Your objective:
Only lines with the word "Notable" belong in the answer; copy them from the records below.

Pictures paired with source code
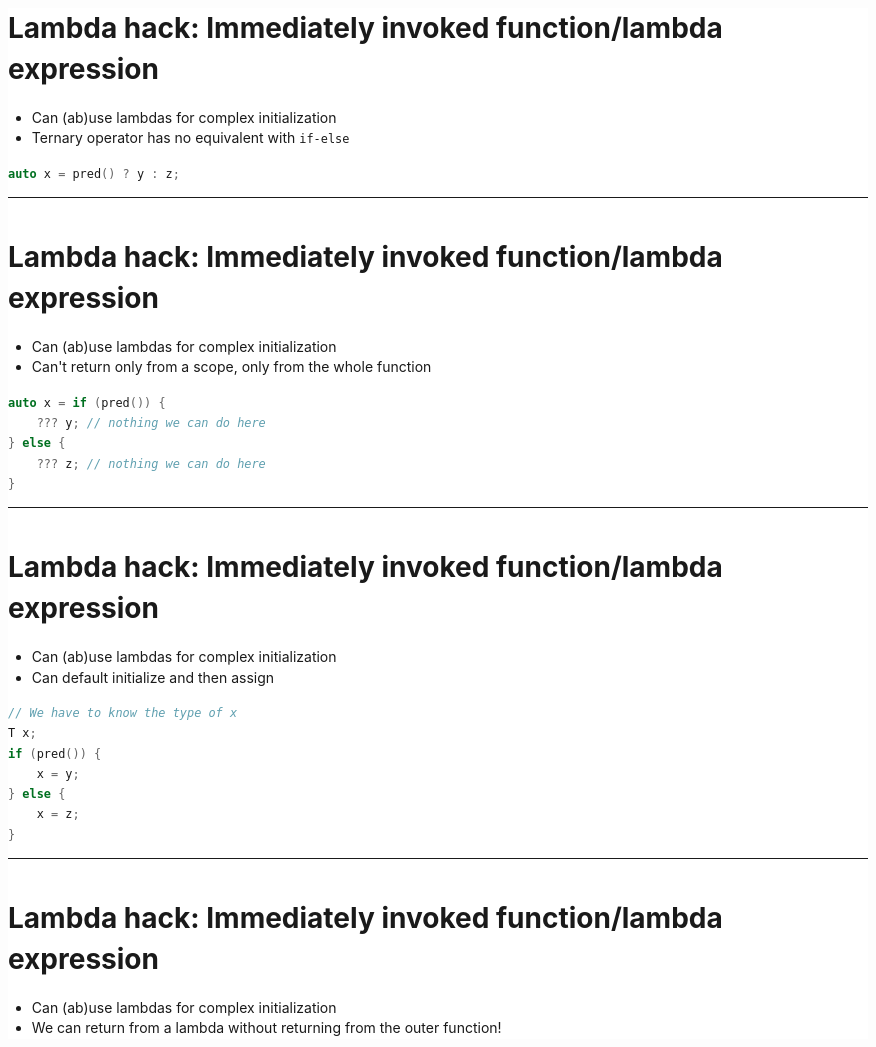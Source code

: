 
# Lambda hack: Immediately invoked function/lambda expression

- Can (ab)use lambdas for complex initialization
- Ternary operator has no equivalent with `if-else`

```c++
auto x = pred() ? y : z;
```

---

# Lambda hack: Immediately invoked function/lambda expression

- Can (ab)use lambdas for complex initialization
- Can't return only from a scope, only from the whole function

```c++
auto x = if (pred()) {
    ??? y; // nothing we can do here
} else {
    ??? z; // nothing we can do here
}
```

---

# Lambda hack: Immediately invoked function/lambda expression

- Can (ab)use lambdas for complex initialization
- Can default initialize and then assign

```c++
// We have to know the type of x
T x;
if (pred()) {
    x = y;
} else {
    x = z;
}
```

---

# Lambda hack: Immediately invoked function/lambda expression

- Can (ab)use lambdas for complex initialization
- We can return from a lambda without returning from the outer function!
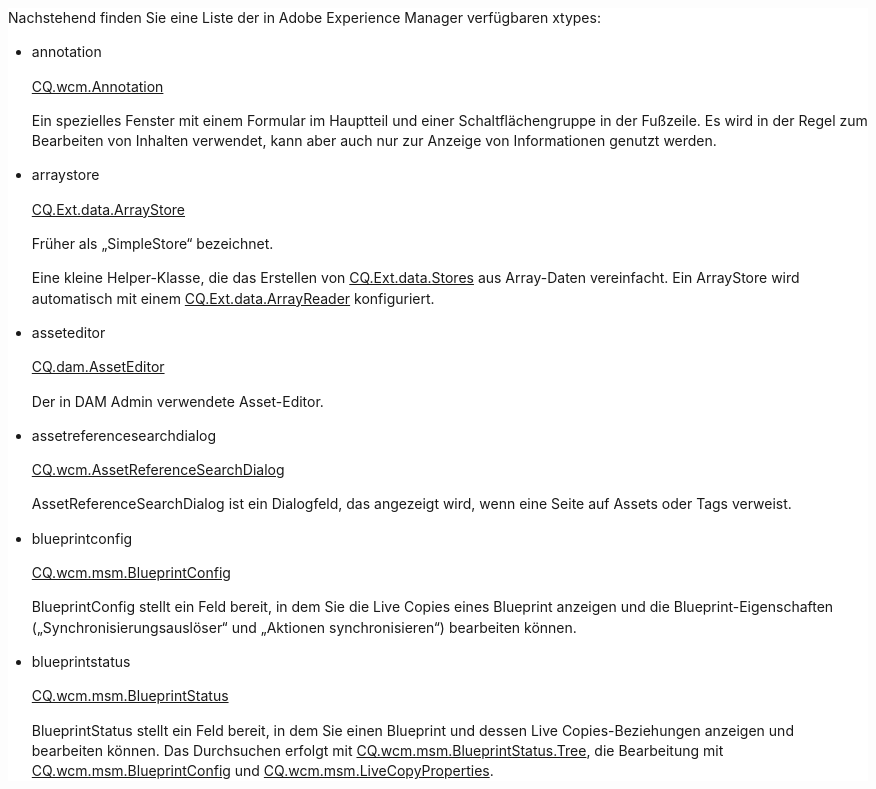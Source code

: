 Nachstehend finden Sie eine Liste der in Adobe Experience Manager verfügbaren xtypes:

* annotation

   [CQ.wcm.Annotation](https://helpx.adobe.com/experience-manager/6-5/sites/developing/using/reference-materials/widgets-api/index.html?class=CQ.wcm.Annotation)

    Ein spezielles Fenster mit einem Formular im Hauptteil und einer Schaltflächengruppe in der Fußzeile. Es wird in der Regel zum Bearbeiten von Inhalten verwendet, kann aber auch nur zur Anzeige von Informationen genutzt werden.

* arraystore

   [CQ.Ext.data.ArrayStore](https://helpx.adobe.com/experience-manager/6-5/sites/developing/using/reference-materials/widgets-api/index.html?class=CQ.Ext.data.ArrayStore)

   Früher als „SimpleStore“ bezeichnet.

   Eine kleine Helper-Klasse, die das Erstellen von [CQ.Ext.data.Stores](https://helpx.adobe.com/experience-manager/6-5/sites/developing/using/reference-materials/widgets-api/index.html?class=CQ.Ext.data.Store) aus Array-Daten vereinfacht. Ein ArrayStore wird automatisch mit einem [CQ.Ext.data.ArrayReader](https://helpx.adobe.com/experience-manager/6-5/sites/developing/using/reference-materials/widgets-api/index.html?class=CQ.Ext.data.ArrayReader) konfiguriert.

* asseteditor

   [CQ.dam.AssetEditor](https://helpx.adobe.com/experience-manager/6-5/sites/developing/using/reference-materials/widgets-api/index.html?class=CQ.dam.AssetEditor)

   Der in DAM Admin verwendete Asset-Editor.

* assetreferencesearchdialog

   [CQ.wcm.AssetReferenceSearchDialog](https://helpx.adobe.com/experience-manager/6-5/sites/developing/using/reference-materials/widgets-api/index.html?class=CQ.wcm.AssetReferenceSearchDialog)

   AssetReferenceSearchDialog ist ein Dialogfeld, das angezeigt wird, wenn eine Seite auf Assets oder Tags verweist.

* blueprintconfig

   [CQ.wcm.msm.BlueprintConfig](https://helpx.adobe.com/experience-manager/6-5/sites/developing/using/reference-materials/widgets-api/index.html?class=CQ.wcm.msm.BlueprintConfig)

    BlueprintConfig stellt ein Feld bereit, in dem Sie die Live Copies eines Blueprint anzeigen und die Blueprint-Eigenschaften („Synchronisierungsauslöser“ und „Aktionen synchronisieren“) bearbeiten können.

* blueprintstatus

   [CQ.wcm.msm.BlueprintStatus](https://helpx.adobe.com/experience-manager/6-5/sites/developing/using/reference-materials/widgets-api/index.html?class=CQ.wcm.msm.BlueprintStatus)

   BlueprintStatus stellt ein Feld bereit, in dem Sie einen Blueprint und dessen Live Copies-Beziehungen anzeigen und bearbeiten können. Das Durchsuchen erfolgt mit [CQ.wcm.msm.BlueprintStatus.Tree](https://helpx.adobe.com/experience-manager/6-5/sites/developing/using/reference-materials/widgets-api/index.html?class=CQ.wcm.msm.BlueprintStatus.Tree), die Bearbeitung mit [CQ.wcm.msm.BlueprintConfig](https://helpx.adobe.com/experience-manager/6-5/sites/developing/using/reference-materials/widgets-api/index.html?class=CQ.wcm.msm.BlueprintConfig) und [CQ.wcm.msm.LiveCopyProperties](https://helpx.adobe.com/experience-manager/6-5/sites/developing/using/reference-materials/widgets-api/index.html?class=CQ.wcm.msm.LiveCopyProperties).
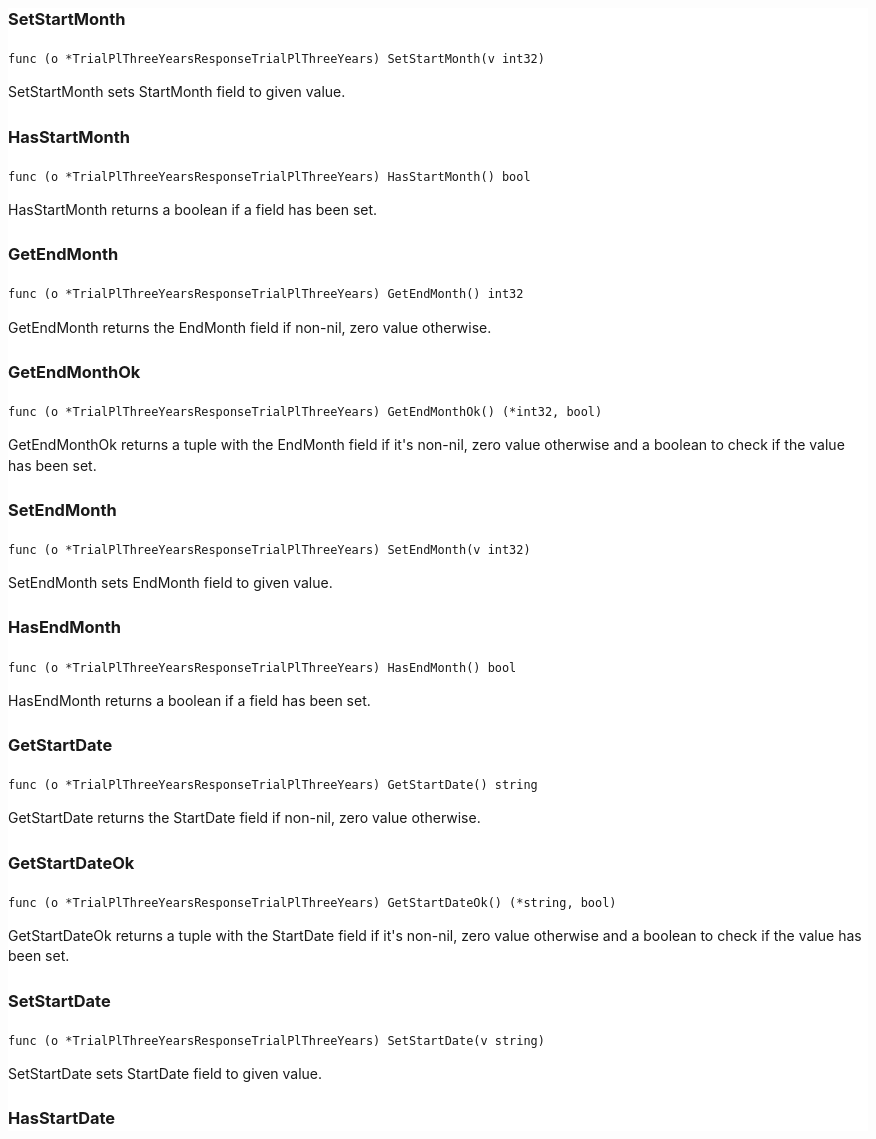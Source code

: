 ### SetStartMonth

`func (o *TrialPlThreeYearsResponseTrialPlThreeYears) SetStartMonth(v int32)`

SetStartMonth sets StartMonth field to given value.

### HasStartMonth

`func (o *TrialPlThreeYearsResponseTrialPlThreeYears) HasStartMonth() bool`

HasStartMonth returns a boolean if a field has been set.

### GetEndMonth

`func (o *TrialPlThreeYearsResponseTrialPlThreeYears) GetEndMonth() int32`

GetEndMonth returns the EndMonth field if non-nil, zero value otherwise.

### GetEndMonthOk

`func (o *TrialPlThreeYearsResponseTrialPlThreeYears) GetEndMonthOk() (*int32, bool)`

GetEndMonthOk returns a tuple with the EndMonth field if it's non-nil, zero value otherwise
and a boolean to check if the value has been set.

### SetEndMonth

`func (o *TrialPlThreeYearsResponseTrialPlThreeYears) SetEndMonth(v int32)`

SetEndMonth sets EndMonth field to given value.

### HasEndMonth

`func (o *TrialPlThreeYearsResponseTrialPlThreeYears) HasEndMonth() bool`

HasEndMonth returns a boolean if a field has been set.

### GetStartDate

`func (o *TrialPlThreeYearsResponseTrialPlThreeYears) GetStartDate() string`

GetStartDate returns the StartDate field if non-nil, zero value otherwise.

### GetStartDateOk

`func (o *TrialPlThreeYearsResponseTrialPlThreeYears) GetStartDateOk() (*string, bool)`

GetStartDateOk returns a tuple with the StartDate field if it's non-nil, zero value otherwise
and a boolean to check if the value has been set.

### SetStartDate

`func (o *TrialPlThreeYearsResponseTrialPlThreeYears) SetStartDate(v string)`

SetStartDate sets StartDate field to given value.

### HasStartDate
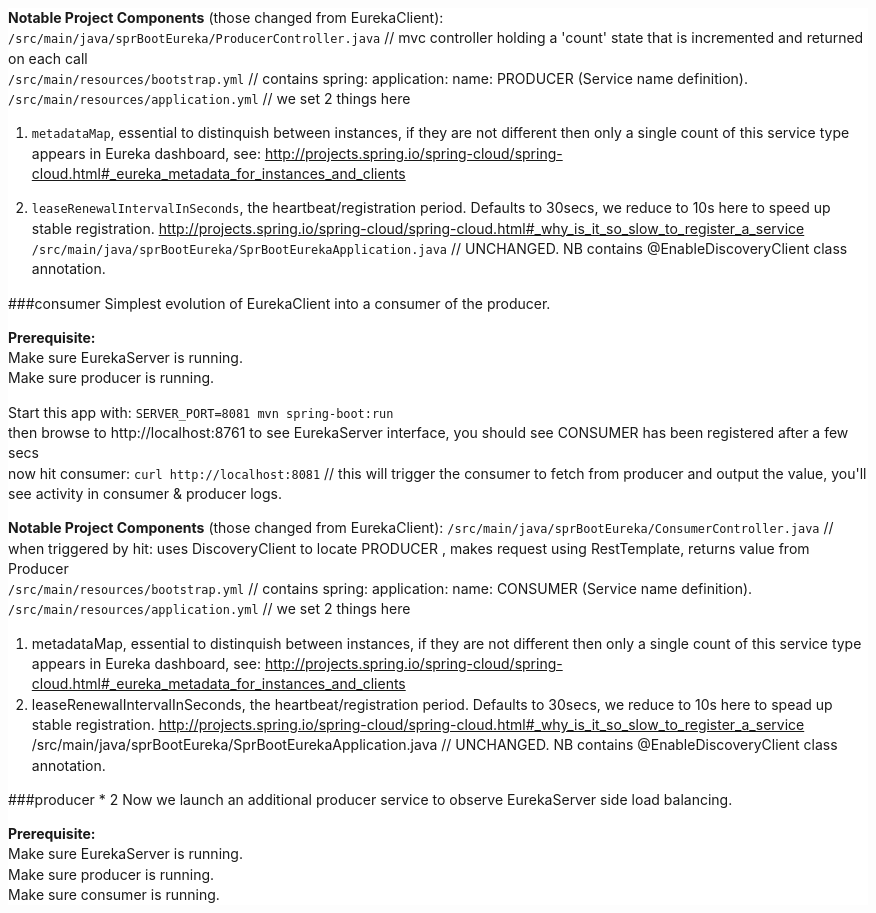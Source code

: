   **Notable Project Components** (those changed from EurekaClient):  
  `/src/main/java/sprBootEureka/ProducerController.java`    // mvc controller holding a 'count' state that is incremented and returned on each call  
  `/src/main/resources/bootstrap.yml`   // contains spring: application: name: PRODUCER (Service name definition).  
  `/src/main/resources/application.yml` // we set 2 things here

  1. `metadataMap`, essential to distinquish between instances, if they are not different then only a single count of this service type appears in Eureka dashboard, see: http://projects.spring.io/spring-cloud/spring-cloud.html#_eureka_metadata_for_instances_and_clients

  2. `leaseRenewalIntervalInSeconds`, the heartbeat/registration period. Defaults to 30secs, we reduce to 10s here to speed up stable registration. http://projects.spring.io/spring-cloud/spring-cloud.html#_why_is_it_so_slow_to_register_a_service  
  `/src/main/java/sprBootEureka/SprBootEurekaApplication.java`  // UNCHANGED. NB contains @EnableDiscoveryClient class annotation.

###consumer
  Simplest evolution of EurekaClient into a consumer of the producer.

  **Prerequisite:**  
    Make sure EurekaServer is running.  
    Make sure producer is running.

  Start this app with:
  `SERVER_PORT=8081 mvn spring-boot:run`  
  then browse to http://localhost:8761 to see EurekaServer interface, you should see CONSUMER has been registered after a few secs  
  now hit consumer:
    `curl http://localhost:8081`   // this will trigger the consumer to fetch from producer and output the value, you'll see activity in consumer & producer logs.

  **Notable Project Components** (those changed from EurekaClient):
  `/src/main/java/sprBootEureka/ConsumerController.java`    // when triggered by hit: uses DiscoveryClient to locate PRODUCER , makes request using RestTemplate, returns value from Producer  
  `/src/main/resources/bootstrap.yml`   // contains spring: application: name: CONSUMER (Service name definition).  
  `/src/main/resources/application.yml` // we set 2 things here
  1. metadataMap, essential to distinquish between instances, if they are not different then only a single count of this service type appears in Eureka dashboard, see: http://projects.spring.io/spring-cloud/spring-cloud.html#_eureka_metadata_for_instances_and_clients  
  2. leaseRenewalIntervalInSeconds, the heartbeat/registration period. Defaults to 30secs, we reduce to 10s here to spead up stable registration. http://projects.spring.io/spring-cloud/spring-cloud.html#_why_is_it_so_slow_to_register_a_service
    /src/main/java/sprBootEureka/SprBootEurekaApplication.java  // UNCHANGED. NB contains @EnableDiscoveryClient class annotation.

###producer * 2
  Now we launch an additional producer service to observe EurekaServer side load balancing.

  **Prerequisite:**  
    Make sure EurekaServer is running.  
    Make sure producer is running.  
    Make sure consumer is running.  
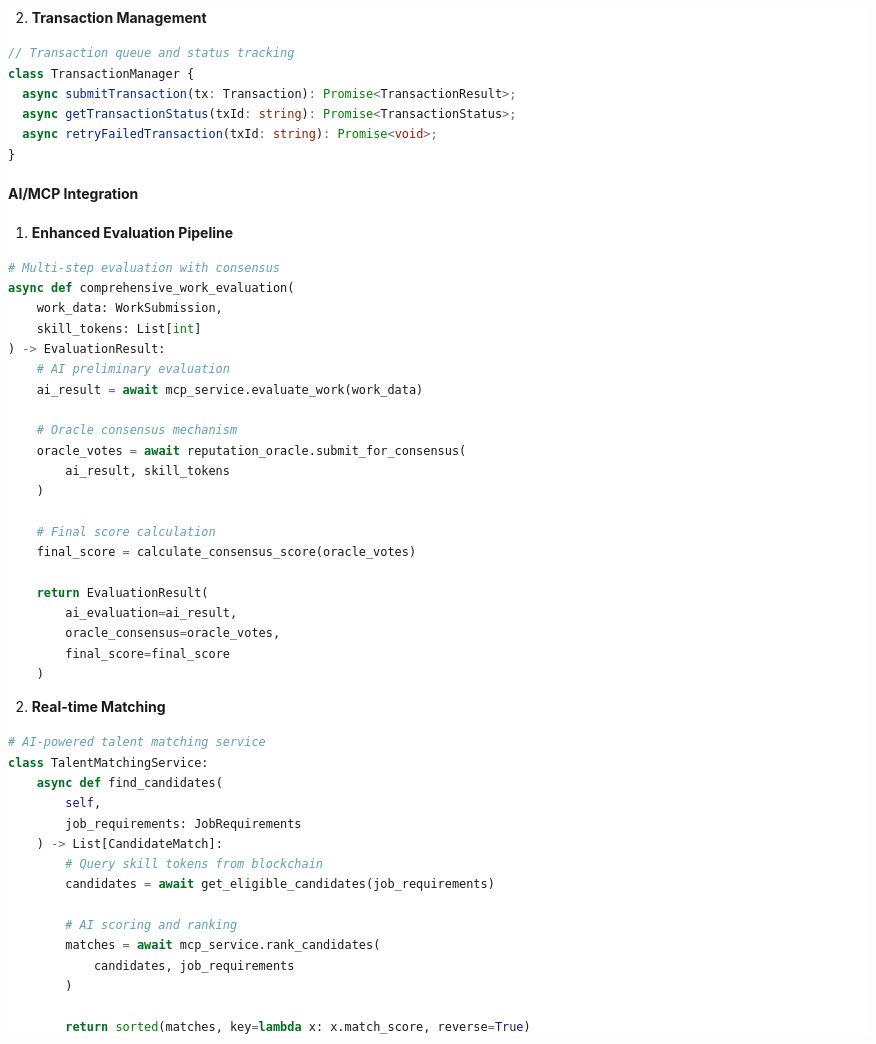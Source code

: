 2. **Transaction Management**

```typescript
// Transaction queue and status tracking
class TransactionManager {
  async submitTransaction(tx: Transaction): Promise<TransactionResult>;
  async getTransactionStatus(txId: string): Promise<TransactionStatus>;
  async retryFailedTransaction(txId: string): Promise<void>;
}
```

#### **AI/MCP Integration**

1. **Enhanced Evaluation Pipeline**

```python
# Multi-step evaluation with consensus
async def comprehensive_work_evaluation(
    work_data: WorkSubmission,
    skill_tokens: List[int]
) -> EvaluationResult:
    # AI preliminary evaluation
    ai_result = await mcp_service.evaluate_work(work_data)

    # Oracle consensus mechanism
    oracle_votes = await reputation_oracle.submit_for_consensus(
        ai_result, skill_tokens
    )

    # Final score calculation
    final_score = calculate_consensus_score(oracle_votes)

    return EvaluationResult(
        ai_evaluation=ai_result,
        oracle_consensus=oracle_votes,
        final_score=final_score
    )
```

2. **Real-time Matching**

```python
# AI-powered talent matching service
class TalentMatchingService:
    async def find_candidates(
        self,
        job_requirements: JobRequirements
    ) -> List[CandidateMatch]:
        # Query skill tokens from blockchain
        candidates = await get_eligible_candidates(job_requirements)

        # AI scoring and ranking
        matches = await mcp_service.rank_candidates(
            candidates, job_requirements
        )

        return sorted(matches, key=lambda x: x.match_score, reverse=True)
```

Answer to this exercise:
:   **Notable Project Components** (those changed from EurekaClient):  
  **Notable Project Components** (those changed from EurekaClient):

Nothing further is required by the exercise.